• [WHAT IS EXPECTED]:
Search the material below for the string "Features" and copy each line where it appears.

• [INFORMATION]:

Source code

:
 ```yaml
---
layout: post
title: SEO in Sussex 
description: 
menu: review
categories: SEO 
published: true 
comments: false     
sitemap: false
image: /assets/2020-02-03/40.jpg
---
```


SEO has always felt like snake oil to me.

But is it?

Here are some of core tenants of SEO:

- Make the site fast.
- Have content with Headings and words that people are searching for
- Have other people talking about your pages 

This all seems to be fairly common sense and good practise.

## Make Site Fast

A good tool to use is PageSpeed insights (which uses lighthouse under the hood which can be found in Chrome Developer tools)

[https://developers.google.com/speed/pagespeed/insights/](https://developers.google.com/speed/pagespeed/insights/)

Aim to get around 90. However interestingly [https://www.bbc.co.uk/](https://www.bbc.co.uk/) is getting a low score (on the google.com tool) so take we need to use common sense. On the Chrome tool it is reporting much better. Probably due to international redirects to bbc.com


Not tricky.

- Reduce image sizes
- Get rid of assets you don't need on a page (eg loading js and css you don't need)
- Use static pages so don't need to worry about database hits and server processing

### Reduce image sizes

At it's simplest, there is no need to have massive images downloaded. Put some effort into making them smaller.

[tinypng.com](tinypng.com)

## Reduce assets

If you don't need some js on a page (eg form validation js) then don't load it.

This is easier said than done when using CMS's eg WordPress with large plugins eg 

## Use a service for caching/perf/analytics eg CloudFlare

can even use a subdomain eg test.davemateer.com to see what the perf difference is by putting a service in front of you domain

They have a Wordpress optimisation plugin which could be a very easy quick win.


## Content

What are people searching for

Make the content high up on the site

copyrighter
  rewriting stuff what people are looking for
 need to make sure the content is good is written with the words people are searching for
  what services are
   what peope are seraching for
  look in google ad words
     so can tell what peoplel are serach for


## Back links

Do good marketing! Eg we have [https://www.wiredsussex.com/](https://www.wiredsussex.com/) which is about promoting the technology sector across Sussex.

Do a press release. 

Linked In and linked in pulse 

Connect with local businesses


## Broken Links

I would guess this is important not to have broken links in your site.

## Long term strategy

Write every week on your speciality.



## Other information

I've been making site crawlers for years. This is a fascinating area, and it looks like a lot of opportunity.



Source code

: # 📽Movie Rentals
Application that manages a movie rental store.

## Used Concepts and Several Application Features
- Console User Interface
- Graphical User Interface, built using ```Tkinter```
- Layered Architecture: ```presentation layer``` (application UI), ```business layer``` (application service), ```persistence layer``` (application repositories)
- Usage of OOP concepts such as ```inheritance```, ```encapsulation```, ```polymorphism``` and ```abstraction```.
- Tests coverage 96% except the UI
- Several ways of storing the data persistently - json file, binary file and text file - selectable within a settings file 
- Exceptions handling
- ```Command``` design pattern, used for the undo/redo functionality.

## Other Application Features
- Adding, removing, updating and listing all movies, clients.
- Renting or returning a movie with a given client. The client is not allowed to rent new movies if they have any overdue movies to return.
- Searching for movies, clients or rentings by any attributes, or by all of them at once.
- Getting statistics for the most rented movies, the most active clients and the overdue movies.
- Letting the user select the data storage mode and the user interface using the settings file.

• [ANSWER AREA]:
## Used Concepts and Several Application Features
## Other Application Features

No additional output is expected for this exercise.